The iShares Semiconductor ETF (SOXX) has risen approximately 90% year-to-date. The VanEck Semiconductor ETF (SMH) remains a retail favorite, heavily weighted towards Nvidia. The most remarkable story is the Roundhill Memory ETF (DRAM), which launched on April 2 and quickly accumulated over $17 billion in assets.

This frenzy is rooted in strong fundamentals. Global semiconductor revenue hit $298.5 billion in the first quarter of 2026, a 25% jump from the prior quarter. The investment thesis is driven by accelerating AI demand.

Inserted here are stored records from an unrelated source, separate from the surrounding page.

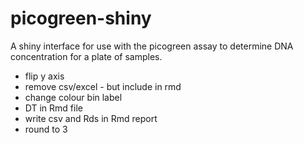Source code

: # picogreen-shiny
A shiny interface for use with the picogreen assay to determine DNA concentration for a plate of samples.

* flip y axis
* remove csv/excel - but include in rmd
* change colour bin label
* DT in Rmd file
* write csv and Rds in Rmd report
* round to 3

However, experts caution that the easy money may have already been made. Such a concentrated retail flow creates conditions for a potential reflexive selloff if sentiment shifts. The key metric to watch is AI capital expenditure guidance from major hyperscalers like Microsoft, Google, Amazon, and Meta. As long as they continue raising spending forecasts, the semiconductor revenue pipeline remains intact.